BEGIN

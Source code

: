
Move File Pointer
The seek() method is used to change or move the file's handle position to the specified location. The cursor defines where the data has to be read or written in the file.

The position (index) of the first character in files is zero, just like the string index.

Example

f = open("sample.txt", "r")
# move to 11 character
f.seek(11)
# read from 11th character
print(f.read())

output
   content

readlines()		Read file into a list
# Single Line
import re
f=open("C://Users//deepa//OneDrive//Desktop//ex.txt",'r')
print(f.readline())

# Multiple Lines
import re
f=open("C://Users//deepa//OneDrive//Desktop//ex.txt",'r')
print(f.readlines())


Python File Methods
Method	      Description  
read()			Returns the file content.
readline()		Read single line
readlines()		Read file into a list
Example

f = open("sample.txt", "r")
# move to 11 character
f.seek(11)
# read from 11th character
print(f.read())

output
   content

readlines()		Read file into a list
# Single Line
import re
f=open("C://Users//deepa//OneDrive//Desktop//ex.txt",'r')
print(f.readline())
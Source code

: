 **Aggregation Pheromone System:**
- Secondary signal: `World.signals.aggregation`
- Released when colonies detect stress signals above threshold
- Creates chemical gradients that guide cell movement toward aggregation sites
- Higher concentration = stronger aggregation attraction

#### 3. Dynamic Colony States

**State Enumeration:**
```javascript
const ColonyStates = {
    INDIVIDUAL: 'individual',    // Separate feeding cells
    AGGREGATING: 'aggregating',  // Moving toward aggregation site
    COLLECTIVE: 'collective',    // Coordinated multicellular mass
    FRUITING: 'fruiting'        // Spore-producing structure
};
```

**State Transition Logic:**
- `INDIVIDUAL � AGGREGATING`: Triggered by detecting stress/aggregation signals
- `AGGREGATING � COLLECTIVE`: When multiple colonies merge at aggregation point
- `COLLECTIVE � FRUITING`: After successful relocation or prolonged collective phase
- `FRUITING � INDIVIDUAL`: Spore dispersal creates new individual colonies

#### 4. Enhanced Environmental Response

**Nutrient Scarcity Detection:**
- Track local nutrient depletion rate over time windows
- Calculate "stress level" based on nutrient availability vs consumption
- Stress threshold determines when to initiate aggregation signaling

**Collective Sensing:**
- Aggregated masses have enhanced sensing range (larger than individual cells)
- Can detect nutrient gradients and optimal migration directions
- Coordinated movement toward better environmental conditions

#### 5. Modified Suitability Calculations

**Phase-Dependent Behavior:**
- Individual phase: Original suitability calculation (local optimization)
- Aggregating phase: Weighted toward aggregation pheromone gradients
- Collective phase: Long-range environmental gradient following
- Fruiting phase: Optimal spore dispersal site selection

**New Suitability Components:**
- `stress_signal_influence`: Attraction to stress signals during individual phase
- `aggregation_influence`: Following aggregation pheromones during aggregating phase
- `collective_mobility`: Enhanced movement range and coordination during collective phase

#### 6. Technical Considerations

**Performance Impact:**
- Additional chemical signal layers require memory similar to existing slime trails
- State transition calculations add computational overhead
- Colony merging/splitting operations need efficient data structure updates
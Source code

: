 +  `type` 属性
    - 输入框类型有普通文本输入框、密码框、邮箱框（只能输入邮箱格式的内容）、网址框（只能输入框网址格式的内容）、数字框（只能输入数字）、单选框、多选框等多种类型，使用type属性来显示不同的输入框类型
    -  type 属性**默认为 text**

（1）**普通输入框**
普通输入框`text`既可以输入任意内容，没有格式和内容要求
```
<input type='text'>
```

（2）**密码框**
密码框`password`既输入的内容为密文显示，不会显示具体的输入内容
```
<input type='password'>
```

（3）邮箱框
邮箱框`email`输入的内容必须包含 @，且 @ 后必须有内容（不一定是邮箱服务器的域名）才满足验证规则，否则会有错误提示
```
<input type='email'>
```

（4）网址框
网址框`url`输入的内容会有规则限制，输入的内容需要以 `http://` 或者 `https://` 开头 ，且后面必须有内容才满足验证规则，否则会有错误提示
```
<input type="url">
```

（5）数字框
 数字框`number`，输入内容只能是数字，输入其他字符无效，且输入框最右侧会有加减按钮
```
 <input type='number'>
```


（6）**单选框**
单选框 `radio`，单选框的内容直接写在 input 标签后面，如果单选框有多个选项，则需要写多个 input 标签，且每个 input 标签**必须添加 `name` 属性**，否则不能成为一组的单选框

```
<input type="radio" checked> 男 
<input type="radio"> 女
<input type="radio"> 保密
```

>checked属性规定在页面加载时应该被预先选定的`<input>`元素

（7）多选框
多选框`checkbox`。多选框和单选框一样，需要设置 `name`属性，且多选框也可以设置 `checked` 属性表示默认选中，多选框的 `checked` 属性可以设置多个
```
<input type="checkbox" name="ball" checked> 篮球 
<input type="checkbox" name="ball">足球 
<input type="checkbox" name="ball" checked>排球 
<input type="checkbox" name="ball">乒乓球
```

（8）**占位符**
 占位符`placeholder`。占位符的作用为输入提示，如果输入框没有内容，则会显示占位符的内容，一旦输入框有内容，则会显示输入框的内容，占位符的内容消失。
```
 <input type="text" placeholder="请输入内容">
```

END

## TASK DESCRIPTION
Repeat the material in full, exactly as written.

## REPLY
Source code

:
Move File Pointer
The seek() method is used to change or move the file's handle position to the specified location. The cursor defines where the data has to be read or written in the file.

The position (index) of the first character in files is zero, just like the string index.

Example

f = open("sample.txt", "r")
# move to 11 character
f.seek(11)
# read from 11th character
print(f.read())

output
   content

readlines()		Read file into a list
# Single Line
import re
f=open("C://Users//deepa//OneDrive//Desktop//ex.txt",'r')
print(f.readline())

# Multiple Lines
import re
f=open("C://Users//deepa//OneDrive//Desktop//ex.txt",'r')
print(f.readlines())


Python File Methods
Method	      Description  
read()			Returns the file content.
readline()		Read single line
readlines()		Read file into a list
Example

f = open("sample.txt", "r")
# move to 11 character
f.seek(11)
# read from 11th character
print(f.read())

output
   content

readlines()		Read file into a list
# Single Line
import re
f=open("C://Users//deepa//OneDrive//Desktop//ex.txt",'r')
print(f.readline())
Source code

: **Aggregation Pheromone System:**
- Secondary signal: `World.signals.aggregation`
- Released when colonies detect stress signals above threshold
- Creates chemical gradients that guide cell movement toward aggregation sites
- Higher concentration = stronger aggregation attraction

#### 3. Dynamic Colony States

**State Enumeration:**
```javascript
const ColonyStates = {
    INDIVIDUAL: 'individual',    // Separate feeding cells
    AGGREGATING: 'aggregating',  // Moving toward aggregation site
    COLLECTIVE: 'collective',    // Coordinated multicellular mass
    FRUITING: 'fruiting'        // Spore-producing structure
};
```

**State Transition Logic:**
- `INDIVIDUAL � AGGREGATING`: Triggered by detecting stress/aggregation signals
- `AGGREGATING � COLLECTIVE`: When multiple colonies merge at aggregation point
- `COLLECTIVE � FRUITING`: After successful relocation or prolonged collective phase
- `FRUITING � INDIVIDUAL`: Spore dispersal creates new individual colonies

#### 4. Enhanced Environmental Response

**Nutrient Scarcity Detection:**
- Track local nutrient depletion rate over time windows
- Calculate "stress level" based on nutrient availability vs consumption
- Stress threshold determines when to initiate aggregation signaling

**Collective Sensing:**
- Aggregated masses have enhanced sensing range (larger than individual cells)
- Can detect nutrient gradients and optimal migration directions
- Coordinated movement toward better environmental conditions

#### 5. Modified Suitability Calculations

**Phase-Dependent Behavior:**
- Individual phase: Original suitability calculation (local optimization)
- Aggregating phase: Weighted toward aggregation pheromone gradients
- Collective phase: Long-range environmental gradient following
- Fruiting phase: Optimal spore dispersal site selection

**New Suitability Components:**
- `stress_signal_influence`: Attraction to stress signals during individual phase
- `aggregation_influence`: Following aggregation pheromones during aggregating phase
- `collective_mobility`: Enhanced movement range and coordination during collective phase

#### 6. Technical Considerations

**Performance Impact:**
- Additional chemical signal layers require memory similar to existing slime trails
- State transition calculations add computational overhead
- Colony merging/splitting operations need efficient data structure updates
Source code

: +  `type` 属性
    - 输入框类型有普通文本输入框、密码框、邮箱框（只能输入邮箱格式的内容）、网址框（只能输入框网址格式的内容）、数字框（只能输入数字）、单选框、多选框等多种类型，使用type属性来显示不同的输入框类型
    -  type 属性**默认为 text**

（1）**普通输入框**
普通输入框`text`既可以输入任意内容，没有格式和内容要求
```
<input type='text'>
```

（2）**密码框**
密码框`password`既输入的内容为密文显示，不会显示具体的输入内容
```
<input type='password'>
```

（3）邮箱框
邮箱框`email`输入的内容必须包含 @，且 @ 后必须有内容（不一定是邮箱服务器的域名）才满足验证规则，否则会有错误提示
```
<input type='email'>
```

（4）网址框
网址框`url`输入的内容会有规则限制，输入的内容需要以 `http://` 或者 `https://` 开头 ，且后面必须有内容才满足验证规则，否则会有错误提示
```
<input type="url">
```

（5）数字框
 数字框`number`，输入内容只能是数字，输入其他字符无效，且输入框最右侧会有加减按钮
```
 <input type='number'>
```


（6）**单选框**
单选框 `radio`，单选框的内容直接写在 input 标签后面，如果单选框有多个选项，则需要写多个 input 标签，且每个 input 标签**必须添加 `name` 属性**，否则不能成为一组的单选框

```
<input type="radio" checked> 男 
<input type="radio"> 女
<input type="radio"> 保密
```

>checked属性规定在页面加载时应该被预先选定的`<input>`元素

（7）多选框
多选框`checkbox`。多选框和单选框一样，需要设置 `name`属性，且多选框也可以设置 `checked` 属性表示默认选中，多选框的 `checked` 属性可以设置多个
```
<input type="checkbox" name="ball" checked> 篮球 
<input type="checkbox" name="ball">足球 
<input type="checkbox" name="ball" checked>排球 
<input type="checkbox" name="ball">乒乓球
```

（8）**占位符**
 占位符`placeholder`。占位符的作用为输入提示，如果输入框没有内容，则会显示占位符的内容，一旦输入框有内容，则会显示输入框的内容，占位符的内容消失。
```
 <input type="text" placeholder="请输入内容">
```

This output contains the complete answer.